Patch based cross entropy loss

I am trying to implement a custom loss function for a variant of ViT, where the output is a prediction for each patch from the original image.

The input is of shape [BxCxHxW] and the label for each image is of shape [BxNxRHxRW] where N is the number of classes, RH and RW are reshaped patch size, this is better understood using the following example:

Input shape is [5x1x512x512] with 4 classes. Computing patches (patch size is 32x32) results in [5x256x1024] (ignoring the class token for now). The output from the transformer is reshaped into [5x4x16x16] which is also the final output of the model.

The label is of shape [5x4x16x16] where the second dimension is a probability vector of size 4 representing the probabilities of each class (this is done for all patches).

I am trying to compute the loss between the output and the label. Using nn.CrossEntropyLoss does not work because of the extra dimension. I created (borrowed from a similar project) a custom loss function:

class PatchCrossEntropy(nn.Module):
    def __init__(self):
        super(PatchCrossEntropy, self).__init__()

    def forward(self, x, target):
        loss = torch.sum(-target * F.log_softmax(x, dim=1), dim=1)
        return loss.mean()
my_criterion = PatchCrossEntropy()
x = np.random.RandomState(42).normal(size=(batch_size,num_patches,num_classes))
x = x/x.sum(axis=2,  keepdims=True)
y = np.random.RandomState(41).normal(size=(batch_size,num_patches,num_classes))
y = y/y.sum(axis=2,  keepdims=True)

label = torch.as_tensor(x)
target = torch.as_tensor(y)

loss1 = my_criterion(label,label)

tensor(-269.7687, dtype=torch.float64)

I expect that the output to be 0 but its not. I think that the problem is because of which dim I am summing from. I also don’t know if I should be using the softmax in the first place because the last layer of the model is a softmax layer, so I think an extra one inside the loss function is not needed.

I can share more code if it helps illustrate the problem more, but this is part of a project so some parts of the code I might not be able to share.

Could you explain why you expect the output to be zero?

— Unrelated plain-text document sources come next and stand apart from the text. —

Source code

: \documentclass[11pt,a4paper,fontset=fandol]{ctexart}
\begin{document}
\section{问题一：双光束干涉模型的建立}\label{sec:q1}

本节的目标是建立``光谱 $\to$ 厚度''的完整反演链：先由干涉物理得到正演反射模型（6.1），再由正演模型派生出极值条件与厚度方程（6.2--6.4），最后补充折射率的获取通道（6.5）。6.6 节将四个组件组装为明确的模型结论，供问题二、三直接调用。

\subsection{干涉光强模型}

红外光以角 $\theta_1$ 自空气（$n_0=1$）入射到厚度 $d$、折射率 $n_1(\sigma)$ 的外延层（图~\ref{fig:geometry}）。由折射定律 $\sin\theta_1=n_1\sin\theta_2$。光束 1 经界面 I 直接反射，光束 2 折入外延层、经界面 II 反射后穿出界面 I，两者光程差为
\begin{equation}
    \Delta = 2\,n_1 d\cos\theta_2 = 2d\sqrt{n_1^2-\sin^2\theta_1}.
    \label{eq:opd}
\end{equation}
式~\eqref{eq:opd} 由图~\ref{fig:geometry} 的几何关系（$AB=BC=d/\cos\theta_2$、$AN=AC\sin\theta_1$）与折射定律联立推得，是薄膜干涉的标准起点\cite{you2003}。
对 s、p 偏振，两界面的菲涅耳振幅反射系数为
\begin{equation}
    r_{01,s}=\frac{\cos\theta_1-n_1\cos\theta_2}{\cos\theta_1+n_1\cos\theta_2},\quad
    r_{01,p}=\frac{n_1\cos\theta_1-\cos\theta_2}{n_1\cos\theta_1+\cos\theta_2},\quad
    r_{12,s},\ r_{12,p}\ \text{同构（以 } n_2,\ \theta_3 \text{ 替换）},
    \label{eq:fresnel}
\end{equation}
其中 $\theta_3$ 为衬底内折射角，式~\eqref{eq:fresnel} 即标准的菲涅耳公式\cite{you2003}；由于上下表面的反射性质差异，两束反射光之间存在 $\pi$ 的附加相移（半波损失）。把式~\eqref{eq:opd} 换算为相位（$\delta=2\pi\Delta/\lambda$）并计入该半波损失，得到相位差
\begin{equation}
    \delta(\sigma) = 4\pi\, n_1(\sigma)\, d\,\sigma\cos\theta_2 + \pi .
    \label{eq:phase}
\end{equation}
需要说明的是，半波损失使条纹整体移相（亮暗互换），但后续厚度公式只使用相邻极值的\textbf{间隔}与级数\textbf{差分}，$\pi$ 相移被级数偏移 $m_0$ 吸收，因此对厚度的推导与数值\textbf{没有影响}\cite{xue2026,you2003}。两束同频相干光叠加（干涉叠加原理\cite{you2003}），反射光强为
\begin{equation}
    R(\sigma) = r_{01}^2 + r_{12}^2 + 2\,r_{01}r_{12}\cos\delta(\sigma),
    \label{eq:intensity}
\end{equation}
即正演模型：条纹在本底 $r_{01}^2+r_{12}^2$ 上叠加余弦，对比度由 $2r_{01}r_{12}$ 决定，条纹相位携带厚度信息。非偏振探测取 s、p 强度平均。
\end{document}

To test the loss function, I use the same label as an input and as a target, the output is supposed to be 0 because both are the same.

This is the part I don’t understand. Why do you expect the output of the specific loss function that you have defined in the code above to be zero when both its inputs are identical?

Correct me if im wrong, but as far as I know, CE will output a loss of 0 when both of inputs are the same. Since CE can’t take the dimensions of my tensors as defined above, I am implementing a custom CE loss function that accepts said dimensions. Which is why I am expecting a zero.

The PyTorch implementation of Cross Entropy loss does not accept two identical inputs: it expects the shapes of the input and target to be different. Is this not the CE that you are talking about?

I am an idiot. The reason I thought that the output is supposed to be 0 is because my calculations on the paper were wrong, I just copied the results. Sorry bout the confusion.

Now I don’t know how am I supposed to test the custom function, my labels are not class labels, they are just probability vectors (basically the labels are precomputed probability maps), therefore I don’t have the option of using the original CE loss.

I can generate new labels that match the input to pytorch’s CE but then I get an error because the labels are still of bigger dimension than it supports.

Will something like NLLLoss help?

This might be it, two questions:

  1. I need to compute the loss on the first dim, as this dimension contains the probability maps after reshaping ,NLLLoss does not give me an option to compute the loss on a specific dim against the target.
  2. How do I test the loss function against toy inputs? I need to be sure that its exactly what I need.

Just tested it, I can’t apply it on my labels because of the shape:
only batches of spatial targets supported (3D tensors) but got targets of dimension: 4

It is what I want, I just need to figure out how to implement it on the first dimension.

I am not sure I understand this. If your labels are a [3,4] tensor, what does this translate to? You need to compute the loss on the first row, on the first column, or something else?

You could use random arrays. I did the following to test the loss function from your code above:

x = torch.rand(3, 4, 5)
torch.sum(-x * F.log_softmax(x, dim=1), dim=1)

In the case of [3,4] I would need to compute the loss per row (every row is a dense map). In my case, labels are of shape [5x4x16x16] and I would need to compute the loss along the second dimension.

Something like:

x = torch.rand(5, 4, 16, 16)
for i in range(4):
    print("Computing loss for" + str(x[:, i, :, :]))


Yes, I want to do this operation but vectorised.

Please correct me if I’m mistaken. I’m afraid the concept seems a little strange to me. Assume a tiny dog is laying on the ground. The target label is therefore “dog,” but the majority of the image is “background,” so how do you designate the background region? It appears that dog-label can only be applied to all image patches. Or perhaps you have taken steps to address such a situation.

Correct, in the label generation process, I assign a label to every patch for every class (including background). This is possible because of the dataset I am working with which comes with a segmentation mask that is used during the labelling of every region.